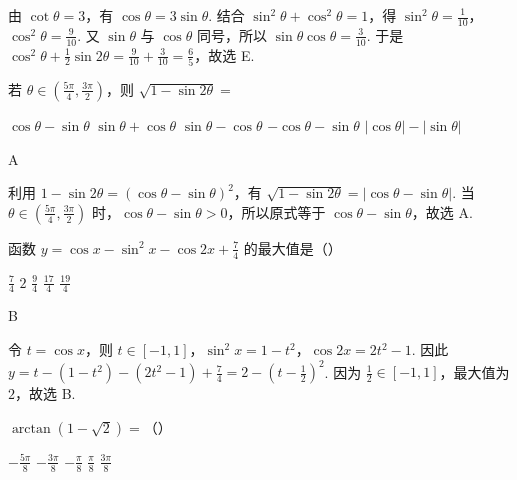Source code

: \begin{solution}
由 \(\cot\theta=3\)，有 \(\cos\theta=3\sin\theta\). 结合 \(\sin^2\theta+\cos^2\theta=1\)，得 \(\sin^2\theta=\frac{1}{10}\)，\(\cos^2\theta=\frac{9}{10}\). 又 \(\sin\theta\) 与 \(\cos\theta\) 同号，所以 \(\sin\theta\cos\theta=\frac{3}{10}\). 于是 \(\cos^2\theta+\frac{1}{2}\sin2\theta=\frac{9}{10}+\frac{3}{10}=\frac{6}{5}\)，故选 E.
\end{solution}

\begin{problem}

若 \(\theta \in \left(\frac{5\pi}{4}, \frac{3\pi}{2} \right) \)，则 \(\sqrt{1 - \sin 2\theta} = \)

\choicesfive
    {\(\cos\theta-\sin\theta\)}
    {\(\sin\theta+\cos\theta\)}
    {\(\sin\theta-\cos\theta\)}
    {\(-\cos\theta-\sin\theta\)}
    {\(\left|\cos\theta\right|-\left|\sin\theta\right|\)}
\end{problem}

\begin{answer}
A
\end{answer}

\begin{solution}
利用 \(1-\sin2\theta=(\cos\theta-\sin\theta)^2\)，有 \(\sqrt{1-\sin2\theta}=|\cos\theta-\sin\theta|\). 当 \(\theta\in\left(\frac{5\pi}{4},\frac{3\pi}{2}\right)\) 时，\(\cos\theta-\sin\theta>0\)，所以原式等于 \(\cos\theta-\sin\theta\)，故选 A.
\end{solution}

\begin{problem}

函数 \(y = \cos x - \sin^2 x - \cos 2x + \frac{7}{4} \) 的最大值是（\quad）

\choicesfive
    {\(\frac{7}{4} \)}
    {\(2\)}
    {\(\frac{9}{4} \)}
    {\(\frac{17}{4} \)}
    {\(\frac{19}{4} \)}
\end{problem}

\begin{answer}
B
\end{answer}

\begin{solution}
令 \(t=\cos x\)，则 \(t\in[-1,1]\)，\(\sin^2x=1-t^2\)，\(\cos2x=2t^2-1\). 因此 \(y=t-(1-t^2)-(2t^2-1)+\frac{7}{4}=2-\left(t-\frac{1}{2}\right)^2\). 因为 \(\frac{1}{2}\in[-1,1]\)，最大值为 \(2\)，故选 B.
\end{solution}

\begin{problem}

\(\arctan\left(1-\sqrt{2}\right)= \)（\quad）

\choicesfive
    {\(-\frac{5\pi}{8} \)}
    {\(-\frac{3\pi}{8} \)}
    {\(-\frac{\pi}{8} \)}
    {\(\frac{\pi}{8} \)}
    {\(\frac{3\pi}{8} \)}
\end{problem}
·····
■ **To do**
Quote the records in full and exactly; skip any image.

■ **Response box**
Source code

: \begin{solution}
由 \(\cot\theta=3\)，有 \(\cos\theta=3\sin\theta\). 结合 \(\sin^2\theta+\cos^2\theta=1\)，得 \(\sin^2\theta=\frac{1}{10}\)，\(\cos^2\theta=\frac{9}{10}\). 又 \(\sin\theta\) 与 \(\cos\theta\) 同号，所以 \(\sin\theta\cos\theta=\frac{3}{10}\). 于是 \(\cos^2\theta+\frac{1}{2}\sin2\theta=\frac{9}{10}+\frac{3}{10}=\frac{6}{5}\)，故选 E.
\end{solution}

\begin{problem}

若 \(\theta \in \left(\frac{5\pi}{4}, \frac{3\pi}{2} \right) \)，则 \(\sqrt{1 - \sin 2\theta} = \)

\choicesfive
    {\(\cos\theta-\sin\theta\)}
    {\(\sin\theta+\cos\theta\)}
    {\(\sin\theta-\cos\theta\)}
    {\(-\cos\theta-\sin\theta\)}
    {\(\left|\cos\theta\right|-\left|\sin\theta\right|\)}
\end{problem}

\begin{answer}
A
\end{answer}

\begin{solution}
利用 \(1-\sin2\theta=(\cos\theta-\sin\theta)^2\)，有 \(\sqrt{1-\sin2\theta}=|\cos\theta-\sin\theta|\). 当 \(\theta\in\left(\frac{5\pi}{4},\frac{3\pi}{2}\right)\) 时，\(\cos\theta-\sin\theta>0\)，所以原式等于 \(\cos\theta-\sin\theta\)，故选 A.
\end{solution}

\begin{problem}

函数 \(y = \cos x - \sin^2 x - \cos 2x + \frac{7}{4} \) 的最大值是（\quad）

\choicesfive
    {\(\frac{7}{4} \)}
    {\(2\)}
    {\(\frac{9}{4} \)}
    {\(\frac{17}{4} \)}
    {\(\frac{19}{4} \)}
\end{problem}

\begin{answer}
B
\end{answer}

\begin{solution}
令 \(t=\cos x\)，则 \(t\in[-1,1]\)，\(\sin^2x=1-t^2\)，\(\cos2x=2t^2-1\). 因此 \(y=t-(1-t^2)-(2t^2-1)+\frac{7}{4}=2-\left(t-\frac{1}{2}\right)^2\). 因为 \(\frac{1}{2}\in[-1,1]\)，最大值为 \(2\)，故选 B.
\end{solution}

\begin{problem}

\(\arctan\left(1-\sqrt{2}\right)= \)（\quad）

\choicesfive
    {\(-\frac{5\pi}{8} \)}
    {\(-\frac{3\pi}{8} \)}
    {\(-\frac{\pi}{8} \)}
    {\(\frac{\pi}{8} \)}
    {\(\frac{3\pi}{8} \)}
\end{problem}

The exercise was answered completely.